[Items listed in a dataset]

┌──

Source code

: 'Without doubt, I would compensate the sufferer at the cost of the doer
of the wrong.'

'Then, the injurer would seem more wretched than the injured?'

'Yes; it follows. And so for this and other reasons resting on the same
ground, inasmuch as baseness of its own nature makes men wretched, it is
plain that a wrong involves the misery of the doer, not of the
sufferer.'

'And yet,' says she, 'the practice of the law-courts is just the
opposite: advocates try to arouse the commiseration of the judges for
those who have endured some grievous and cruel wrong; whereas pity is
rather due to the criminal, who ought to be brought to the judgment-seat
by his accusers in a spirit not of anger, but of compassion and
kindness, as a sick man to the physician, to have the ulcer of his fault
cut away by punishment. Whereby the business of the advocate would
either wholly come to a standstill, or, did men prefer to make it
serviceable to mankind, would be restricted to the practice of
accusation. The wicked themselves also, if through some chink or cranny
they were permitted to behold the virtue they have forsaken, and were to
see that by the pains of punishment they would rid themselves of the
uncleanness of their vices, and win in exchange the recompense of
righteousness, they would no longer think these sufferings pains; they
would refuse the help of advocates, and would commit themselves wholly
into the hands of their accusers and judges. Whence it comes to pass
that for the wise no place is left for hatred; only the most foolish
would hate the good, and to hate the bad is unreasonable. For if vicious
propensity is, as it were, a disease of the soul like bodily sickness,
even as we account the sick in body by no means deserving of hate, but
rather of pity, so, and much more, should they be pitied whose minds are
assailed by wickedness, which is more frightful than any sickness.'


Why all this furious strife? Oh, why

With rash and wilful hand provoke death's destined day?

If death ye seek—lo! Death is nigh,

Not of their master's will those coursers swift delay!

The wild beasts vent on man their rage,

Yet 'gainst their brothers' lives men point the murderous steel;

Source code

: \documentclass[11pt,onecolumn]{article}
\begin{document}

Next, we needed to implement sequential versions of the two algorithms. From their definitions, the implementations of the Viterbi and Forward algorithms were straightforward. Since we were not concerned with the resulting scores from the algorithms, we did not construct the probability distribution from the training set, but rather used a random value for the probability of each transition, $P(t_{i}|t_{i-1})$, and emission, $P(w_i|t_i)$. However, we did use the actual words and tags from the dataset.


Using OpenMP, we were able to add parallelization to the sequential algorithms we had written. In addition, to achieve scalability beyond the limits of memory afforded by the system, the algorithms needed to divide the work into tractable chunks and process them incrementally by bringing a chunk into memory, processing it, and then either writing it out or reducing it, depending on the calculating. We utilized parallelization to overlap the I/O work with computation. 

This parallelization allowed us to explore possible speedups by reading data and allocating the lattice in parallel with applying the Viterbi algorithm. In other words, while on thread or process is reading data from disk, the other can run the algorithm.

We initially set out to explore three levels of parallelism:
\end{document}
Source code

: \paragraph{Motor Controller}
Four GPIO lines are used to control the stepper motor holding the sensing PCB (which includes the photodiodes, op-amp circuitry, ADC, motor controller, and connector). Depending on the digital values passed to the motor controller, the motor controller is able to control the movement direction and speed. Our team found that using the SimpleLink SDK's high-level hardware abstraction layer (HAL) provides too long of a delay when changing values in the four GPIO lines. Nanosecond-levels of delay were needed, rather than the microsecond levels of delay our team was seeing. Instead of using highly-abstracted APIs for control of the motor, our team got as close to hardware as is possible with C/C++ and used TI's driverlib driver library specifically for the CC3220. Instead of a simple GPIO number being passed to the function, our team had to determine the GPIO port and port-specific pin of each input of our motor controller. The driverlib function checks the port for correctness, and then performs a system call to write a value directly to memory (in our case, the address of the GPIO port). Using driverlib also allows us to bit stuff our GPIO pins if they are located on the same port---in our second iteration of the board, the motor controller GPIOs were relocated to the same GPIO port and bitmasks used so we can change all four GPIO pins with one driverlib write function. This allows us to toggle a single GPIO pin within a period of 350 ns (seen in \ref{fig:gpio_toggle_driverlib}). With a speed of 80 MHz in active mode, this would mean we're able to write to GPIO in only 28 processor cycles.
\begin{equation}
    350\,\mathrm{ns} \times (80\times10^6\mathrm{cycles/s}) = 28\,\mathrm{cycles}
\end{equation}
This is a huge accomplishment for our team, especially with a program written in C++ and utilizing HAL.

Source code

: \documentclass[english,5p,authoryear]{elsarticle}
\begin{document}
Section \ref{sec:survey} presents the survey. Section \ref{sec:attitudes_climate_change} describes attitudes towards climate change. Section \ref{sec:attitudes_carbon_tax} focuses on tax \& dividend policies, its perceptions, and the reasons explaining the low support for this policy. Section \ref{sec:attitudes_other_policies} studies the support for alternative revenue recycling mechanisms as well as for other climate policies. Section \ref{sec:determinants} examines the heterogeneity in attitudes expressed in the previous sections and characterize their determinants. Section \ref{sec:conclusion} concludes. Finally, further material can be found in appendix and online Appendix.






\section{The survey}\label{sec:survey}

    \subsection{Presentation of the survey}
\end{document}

└──
┌──

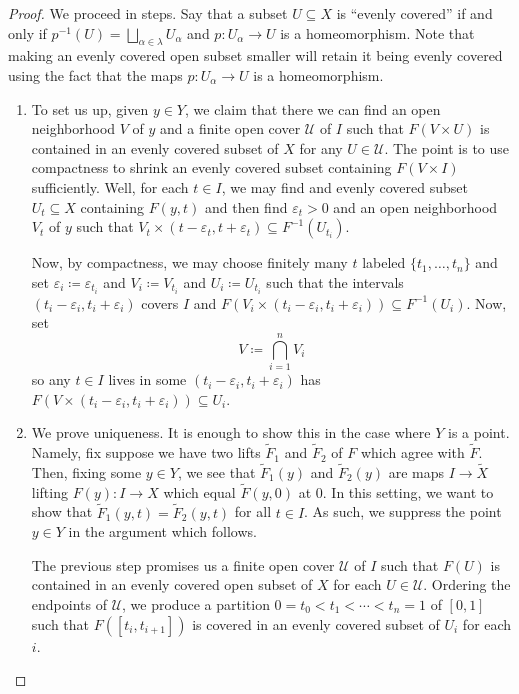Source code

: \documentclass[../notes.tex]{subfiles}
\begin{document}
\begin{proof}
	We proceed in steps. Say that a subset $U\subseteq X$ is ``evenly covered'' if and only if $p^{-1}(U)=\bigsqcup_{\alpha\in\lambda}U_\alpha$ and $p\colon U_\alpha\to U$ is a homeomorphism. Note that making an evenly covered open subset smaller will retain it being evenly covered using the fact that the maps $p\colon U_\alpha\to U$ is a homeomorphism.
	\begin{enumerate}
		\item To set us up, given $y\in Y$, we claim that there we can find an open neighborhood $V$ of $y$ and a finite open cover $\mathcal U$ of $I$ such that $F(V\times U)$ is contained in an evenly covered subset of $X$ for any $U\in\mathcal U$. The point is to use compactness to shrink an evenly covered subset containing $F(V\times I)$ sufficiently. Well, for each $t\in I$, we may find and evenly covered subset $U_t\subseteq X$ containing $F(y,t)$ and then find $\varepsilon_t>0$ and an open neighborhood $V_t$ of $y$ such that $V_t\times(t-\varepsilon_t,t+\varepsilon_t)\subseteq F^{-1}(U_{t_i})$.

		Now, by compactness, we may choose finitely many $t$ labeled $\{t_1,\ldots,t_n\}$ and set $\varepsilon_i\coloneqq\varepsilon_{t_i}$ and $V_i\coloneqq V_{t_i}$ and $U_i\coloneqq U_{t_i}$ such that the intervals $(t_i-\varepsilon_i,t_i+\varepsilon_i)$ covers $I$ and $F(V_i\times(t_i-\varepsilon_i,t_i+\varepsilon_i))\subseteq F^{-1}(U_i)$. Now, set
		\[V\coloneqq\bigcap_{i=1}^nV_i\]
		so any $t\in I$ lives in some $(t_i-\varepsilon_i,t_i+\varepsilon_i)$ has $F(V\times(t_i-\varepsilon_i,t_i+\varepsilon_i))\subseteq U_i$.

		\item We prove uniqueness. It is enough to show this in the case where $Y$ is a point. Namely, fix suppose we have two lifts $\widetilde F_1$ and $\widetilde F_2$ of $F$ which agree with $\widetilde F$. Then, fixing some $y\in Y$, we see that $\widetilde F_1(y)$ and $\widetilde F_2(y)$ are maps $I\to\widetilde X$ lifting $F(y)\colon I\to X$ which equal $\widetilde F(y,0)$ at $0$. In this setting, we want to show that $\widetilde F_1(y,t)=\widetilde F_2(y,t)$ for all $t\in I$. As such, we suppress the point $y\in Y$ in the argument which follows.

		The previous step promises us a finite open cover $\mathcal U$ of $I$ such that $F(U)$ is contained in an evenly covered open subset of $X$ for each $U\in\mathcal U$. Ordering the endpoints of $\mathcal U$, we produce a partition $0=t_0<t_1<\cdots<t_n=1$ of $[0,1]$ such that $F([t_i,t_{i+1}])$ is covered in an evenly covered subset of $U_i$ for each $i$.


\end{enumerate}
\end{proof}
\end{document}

└──
┌──

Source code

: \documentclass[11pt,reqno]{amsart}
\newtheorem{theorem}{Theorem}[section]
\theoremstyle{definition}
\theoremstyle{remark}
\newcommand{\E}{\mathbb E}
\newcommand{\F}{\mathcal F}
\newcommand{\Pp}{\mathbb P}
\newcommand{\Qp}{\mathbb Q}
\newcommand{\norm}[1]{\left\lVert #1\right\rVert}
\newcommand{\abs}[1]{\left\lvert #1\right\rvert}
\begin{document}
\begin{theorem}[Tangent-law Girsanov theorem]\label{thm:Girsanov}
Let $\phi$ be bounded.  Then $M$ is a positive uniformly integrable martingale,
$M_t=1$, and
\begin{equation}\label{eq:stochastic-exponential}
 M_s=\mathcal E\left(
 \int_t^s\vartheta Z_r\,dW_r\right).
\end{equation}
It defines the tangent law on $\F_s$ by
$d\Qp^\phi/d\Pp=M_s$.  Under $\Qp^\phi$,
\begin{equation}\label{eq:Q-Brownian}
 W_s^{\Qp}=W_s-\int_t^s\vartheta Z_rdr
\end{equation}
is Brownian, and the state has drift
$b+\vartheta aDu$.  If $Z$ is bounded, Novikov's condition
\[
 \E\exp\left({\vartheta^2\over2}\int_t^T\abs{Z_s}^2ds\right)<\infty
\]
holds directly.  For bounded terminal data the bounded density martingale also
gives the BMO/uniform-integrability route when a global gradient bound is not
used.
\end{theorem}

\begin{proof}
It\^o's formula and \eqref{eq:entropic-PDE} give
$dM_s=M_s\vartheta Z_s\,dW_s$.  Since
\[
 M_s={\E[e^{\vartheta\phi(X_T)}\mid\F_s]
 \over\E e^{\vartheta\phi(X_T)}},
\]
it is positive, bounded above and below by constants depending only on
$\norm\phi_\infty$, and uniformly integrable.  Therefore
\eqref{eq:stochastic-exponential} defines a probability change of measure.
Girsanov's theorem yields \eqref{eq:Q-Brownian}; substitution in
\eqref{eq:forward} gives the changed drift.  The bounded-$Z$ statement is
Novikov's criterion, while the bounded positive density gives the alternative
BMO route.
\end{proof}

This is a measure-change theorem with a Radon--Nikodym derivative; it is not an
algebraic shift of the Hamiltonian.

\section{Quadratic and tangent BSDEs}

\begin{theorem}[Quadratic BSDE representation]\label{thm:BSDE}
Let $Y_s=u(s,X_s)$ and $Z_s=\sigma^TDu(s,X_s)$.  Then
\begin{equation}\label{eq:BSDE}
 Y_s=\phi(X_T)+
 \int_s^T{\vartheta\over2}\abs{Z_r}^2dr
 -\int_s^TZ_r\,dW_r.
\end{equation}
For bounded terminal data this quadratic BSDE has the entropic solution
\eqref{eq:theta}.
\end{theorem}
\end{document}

└──

__What to produce__
Working from the data above, extract solely the lines from the one containing "bounded-$Z$ statement is" through the one containing "Y_s=\phi(X_T)+", exactly as they appear, both included.

__Answer section__
\eqref{eq:forward} gives the changed drift.  The bounded-$Z$ statement is
Novikov's criterion, while the bounded positive density gives the alternative
BMO route.
\end{proof}

This is a measure-change theorem with a Radon--Nikodym derivative; it is not an
algebraic shift of the Hamiltonian.

\section{Quadratic and tangent BSDEs}

\begin{theorem}[Quadratic BSDE representation]\label{thm:BSDE}
Let $Y_s=u(s,X_s)$ and $Z_s=\sigma^TDu(s,X_s)$.  Then
\begin{equation}\label{eq:BSDE}
 Y_s=\phi(X_T)+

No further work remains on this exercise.